The authors arrive to the conclusion that intervention at the onset of allergy disease is unlikely to benefit mental health outcomes. Similarly, delaying the onset of mental health features will almost certainly not lessen the chance of allergy disease. However, more study is needed to determine whether acting on the progression of allergy disease once it has begun has any causal impact on mental health.
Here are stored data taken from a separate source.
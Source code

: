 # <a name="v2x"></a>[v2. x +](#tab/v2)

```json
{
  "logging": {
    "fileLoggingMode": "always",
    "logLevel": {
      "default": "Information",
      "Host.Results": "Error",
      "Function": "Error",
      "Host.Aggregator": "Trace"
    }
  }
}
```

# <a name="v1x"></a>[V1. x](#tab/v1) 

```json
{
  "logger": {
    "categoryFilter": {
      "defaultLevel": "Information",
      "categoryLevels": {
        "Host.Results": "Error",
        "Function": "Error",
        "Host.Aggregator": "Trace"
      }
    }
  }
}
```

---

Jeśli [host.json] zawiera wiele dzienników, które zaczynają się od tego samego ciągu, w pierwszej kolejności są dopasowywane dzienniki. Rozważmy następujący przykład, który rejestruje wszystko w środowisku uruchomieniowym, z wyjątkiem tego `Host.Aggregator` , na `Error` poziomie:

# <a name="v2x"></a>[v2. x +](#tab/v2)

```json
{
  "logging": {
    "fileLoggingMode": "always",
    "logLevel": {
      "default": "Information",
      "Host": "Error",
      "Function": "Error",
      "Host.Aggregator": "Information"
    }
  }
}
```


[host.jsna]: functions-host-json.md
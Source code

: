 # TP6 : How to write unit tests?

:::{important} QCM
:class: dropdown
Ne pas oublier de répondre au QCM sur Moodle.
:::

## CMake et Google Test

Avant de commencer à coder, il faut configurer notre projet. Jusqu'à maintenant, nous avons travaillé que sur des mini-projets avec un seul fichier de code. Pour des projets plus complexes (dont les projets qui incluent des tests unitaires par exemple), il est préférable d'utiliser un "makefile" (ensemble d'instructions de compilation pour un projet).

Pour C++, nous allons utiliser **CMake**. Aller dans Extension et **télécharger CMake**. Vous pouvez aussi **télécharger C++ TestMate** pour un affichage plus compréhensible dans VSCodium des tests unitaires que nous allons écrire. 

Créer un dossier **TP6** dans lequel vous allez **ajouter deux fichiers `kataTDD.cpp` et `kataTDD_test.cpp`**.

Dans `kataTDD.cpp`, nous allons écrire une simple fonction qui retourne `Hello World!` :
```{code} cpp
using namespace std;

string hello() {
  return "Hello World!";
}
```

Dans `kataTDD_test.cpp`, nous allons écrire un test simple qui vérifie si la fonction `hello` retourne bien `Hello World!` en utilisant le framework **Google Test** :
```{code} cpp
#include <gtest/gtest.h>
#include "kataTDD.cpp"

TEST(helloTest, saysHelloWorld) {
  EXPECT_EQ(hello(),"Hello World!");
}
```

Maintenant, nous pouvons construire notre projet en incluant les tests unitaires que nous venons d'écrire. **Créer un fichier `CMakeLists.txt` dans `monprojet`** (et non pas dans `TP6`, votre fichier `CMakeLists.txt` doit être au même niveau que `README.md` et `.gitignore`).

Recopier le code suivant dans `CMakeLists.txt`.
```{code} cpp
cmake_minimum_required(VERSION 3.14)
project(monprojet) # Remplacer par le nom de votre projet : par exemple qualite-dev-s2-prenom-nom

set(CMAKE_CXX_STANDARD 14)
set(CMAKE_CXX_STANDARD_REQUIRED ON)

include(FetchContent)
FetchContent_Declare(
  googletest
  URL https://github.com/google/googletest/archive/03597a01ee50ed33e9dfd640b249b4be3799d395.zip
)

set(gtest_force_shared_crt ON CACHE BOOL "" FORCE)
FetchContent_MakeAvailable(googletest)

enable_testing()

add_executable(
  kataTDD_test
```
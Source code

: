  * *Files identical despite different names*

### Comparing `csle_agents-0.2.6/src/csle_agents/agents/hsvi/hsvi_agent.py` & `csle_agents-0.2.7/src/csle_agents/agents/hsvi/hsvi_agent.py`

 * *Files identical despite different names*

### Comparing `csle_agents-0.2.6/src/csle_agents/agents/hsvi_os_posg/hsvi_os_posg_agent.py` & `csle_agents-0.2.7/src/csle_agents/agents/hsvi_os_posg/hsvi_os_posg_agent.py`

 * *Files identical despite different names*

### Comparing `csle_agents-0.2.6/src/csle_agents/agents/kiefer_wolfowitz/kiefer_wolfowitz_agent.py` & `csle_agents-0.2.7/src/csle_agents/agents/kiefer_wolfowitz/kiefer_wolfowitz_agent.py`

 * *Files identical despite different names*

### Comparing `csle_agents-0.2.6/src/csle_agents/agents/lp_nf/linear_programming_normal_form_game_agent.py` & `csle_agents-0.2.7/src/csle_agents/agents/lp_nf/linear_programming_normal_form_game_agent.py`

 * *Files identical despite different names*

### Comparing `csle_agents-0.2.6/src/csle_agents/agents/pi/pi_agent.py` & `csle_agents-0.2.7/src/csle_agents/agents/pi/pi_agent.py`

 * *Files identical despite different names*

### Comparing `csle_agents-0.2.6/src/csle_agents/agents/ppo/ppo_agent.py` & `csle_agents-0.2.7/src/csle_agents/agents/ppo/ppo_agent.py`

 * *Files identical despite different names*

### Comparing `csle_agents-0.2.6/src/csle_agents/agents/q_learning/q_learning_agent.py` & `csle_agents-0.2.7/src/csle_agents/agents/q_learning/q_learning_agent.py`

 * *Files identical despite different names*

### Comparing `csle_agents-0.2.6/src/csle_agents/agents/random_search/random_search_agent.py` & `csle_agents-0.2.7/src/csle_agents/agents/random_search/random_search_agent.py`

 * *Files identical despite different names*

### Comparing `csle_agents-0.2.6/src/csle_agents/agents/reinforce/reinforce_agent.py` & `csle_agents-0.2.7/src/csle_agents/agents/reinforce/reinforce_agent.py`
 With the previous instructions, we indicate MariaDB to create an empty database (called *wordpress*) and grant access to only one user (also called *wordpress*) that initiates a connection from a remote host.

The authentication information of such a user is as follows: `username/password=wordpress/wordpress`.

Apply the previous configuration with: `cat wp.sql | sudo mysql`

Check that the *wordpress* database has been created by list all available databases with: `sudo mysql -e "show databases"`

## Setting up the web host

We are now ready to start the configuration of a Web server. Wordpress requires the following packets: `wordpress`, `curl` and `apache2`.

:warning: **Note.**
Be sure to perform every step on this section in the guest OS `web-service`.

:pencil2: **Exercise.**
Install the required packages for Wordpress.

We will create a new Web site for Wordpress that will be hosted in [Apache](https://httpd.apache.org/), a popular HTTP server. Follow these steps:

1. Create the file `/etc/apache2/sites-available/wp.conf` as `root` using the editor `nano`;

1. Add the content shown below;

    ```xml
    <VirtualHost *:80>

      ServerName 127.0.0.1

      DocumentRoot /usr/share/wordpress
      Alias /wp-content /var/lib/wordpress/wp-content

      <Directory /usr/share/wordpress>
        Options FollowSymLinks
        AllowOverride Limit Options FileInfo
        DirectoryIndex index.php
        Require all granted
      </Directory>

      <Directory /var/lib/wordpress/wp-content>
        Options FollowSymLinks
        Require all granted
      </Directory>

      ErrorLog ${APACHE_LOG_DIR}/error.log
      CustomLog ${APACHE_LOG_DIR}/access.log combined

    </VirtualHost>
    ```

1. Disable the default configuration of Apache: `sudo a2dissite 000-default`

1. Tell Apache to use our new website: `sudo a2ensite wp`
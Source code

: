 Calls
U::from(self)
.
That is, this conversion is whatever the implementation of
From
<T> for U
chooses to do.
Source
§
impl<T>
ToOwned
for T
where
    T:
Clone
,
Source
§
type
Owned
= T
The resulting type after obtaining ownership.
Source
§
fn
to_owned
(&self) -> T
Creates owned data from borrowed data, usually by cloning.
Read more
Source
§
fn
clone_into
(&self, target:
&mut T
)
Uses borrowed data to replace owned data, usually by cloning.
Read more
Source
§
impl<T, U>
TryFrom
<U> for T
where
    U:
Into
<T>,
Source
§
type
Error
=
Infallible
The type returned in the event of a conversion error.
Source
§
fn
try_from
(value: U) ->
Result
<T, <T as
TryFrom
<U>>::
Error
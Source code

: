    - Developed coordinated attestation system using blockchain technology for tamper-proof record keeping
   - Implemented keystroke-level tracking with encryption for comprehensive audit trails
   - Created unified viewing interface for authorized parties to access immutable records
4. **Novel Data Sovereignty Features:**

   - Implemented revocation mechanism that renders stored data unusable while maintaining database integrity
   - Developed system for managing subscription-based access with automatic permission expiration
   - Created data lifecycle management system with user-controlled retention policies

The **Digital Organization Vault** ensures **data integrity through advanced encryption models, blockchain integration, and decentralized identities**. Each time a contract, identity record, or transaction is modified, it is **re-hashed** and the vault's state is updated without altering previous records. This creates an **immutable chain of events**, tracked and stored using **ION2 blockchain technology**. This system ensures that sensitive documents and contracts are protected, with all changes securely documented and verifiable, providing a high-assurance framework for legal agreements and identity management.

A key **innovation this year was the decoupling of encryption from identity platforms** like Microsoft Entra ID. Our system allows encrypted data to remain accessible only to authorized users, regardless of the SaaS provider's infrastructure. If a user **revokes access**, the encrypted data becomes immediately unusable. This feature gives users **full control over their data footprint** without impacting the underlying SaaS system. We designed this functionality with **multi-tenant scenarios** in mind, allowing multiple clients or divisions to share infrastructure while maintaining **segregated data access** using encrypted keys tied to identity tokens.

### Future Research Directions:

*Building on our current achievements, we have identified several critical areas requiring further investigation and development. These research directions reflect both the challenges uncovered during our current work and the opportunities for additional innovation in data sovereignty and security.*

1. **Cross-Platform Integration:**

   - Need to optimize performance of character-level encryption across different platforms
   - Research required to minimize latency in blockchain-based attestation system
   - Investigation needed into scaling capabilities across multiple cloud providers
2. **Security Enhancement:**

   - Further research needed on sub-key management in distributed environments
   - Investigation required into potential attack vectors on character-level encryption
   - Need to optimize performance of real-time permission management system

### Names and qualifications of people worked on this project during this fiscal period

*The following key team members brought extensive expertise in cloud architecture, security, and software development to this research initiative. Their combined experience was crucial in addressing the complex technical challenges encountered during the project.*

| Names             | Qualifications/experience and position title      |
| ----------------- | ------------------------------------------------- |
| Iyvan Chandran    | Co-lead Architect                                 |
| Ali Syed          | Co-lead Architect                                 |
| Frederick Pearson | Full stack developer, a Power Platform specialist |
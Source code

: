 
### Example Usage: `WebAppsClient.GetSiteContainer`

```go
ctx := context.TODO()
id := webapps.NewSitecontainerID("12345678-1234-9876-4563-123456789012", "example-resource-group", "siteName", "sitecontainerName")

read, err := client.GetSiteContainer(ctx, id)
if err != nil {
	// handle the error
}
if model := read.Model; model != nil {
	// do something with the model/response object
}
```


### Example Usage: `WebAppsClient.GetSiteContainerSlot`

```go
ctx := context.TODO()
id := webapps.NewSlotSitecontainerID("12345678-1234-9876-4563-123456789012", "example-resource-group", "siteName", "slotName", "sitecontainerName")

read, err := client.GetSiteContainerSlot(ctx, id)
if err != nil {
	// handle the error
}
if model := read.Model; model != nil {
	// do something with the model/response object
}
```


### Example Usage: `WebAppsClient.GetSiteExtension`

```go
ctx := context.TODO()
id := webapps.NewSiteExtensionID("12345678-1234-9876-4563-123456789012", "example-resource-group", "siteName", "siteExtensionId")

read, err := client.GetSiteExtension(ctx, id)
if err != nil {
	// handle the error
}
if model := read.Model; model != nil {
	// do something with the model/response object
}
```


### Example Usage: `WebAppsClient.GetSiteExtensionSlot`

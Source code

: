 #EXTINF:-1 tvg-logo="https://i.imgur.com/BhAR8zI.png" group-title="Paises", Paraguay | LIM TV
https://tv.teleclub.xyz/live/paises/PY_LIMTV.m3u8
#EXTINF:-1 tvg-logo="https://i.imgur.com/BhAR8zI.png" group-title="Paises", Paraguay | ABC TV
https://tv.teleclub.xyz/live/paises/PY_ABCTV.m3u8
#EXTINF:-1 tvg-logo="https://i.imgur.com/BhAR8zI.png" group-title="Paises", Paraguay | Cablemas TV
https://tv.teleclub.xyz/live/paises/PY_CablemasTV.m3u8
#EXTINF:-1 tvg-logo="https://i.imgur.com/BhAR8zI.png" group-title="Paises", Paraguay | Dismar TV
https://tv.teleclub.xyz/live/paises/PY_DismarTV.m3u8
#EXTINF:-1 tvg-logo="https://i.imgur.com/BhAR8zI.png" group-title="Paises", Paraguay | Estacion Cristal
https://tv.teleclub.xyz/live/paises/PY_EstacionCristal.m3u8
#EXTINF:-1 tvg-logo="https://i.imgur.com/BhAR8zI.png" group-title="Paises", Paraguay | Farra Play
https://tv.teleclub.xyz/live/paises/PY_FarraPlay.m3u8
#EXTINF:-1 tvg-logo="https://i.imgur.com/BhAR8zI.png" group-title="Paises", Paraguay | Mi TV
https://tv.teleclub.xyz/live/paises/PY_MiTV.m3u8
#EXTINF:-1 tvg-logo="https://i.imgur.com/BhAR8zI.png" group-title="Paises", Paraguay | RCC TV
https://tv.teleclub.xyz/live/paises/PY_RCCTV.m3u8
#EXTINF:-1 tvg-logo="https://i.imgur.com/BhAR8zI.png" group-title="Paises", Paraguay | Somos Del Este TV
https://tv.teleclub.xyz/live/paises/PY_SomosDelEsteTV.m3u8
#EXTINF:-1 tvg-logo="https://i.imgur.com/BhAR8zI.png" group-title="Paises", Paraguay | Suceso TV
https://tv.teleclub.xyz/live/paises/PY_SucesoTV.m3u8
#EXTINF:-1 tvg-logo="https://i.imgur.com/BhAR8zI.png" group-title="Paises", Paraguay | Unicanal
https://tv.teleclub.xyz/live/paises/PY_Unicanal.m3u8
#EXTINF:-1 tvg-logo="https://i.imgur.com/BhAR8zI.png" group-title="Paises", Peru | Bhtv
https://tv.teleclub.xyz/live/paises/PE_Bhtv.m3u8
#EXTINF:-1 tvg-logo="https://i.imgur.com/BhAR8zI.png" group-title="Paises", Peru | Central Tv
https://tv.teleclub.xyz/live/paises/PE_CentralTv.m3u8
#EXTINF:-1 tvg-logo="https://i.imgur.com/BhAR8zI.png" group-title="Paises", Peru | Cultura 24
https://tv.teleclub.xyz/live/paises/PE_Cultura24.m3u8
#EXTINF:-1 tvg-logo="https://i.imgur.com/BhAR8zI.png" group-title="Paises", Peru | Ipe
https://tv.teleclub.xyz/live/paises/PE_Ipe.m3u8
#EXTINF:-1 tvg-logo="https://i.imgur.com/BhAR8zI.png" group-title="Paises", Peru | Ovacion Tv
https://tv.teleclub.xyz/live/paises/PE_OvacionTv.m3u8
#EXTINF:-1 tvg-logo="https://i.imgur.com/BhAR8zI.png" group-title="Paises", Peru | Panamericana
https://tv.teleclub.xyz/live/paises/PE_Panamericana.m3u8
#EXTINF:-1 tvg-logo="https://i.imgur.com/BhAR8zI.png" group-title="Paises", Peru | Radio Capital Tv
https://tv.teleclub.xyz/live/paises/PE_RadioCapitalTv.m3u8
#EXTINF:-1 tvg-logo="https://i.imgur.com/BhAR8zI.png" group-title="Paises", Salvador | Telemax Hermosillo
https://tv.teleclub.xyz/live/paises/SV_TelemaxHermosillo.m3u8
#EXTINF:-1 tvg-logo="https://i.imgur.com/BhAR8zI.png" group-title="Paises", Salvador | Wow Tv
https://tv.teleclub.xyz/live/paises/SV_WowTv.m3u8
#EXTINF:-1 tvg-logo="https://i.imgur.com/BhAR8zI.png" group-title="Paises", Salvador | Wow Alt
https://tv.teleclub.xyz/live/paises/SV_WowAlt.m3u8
Hay fever is often referred to as allergic rhinitis. It happens when natural allergens trigger a reaction that causes cold-like symptoms. These symptoms can include an irritating, dry, and persistent cough. Hay fever is common, with an estimated 40 to 60 million Americans suffering from it. Hay fever is classified into two categories. They differ in terms of the duration, timing, and causation of symptoms. Seasonal hay fever only manifests itself at specific seasons of the year. This is most common in the spring and fall, when plants, fungi, and molds produce reproductive spores. Because of the constant exposure to allergens in the environment, perennial hay fever frequently causes year-round symptoms.
“Common mental health disorders such as anxiety and depression are some of the largest contributors to the global burden of disease, and the prevalence of these and allergic disease has been increasing for some time,” said Dr. Ashley Budu-Aggrey, Senior Research Associate at Bristol Medical School: PHS and the study’s lead author. Disentangling the nature of the association between allergic disease and mental health answers an important health question by implying that the start of allergy disease does not induce the onset of mental health features or vice versa.
“However, this does not rule out a potential causative effect on illness development, which remains to be explored and could help find novel treatment techniques for allergic disease or mental health features.”
Dr Hannah Sallis, Senior Research Associate in Bristol’s School of Psychological Science and senior author, added: “The study employed a variety of methodologies and data from other studies. This contributes to our trust in the findings. It is critical to determine whether allergic disease causes mental health problems or vice versa in order to allocate resources and treatment techniques appropriately.”
The researchers examined data from the UK Biobank from people aged 37 to 73. However, because all of the participants were of European descent, the study’s findings may not be applicable to everyone. Another restriction acknowledged by the authors is that “phenotypic analyses were limited to older persons, so findings may not extend to younger populations.”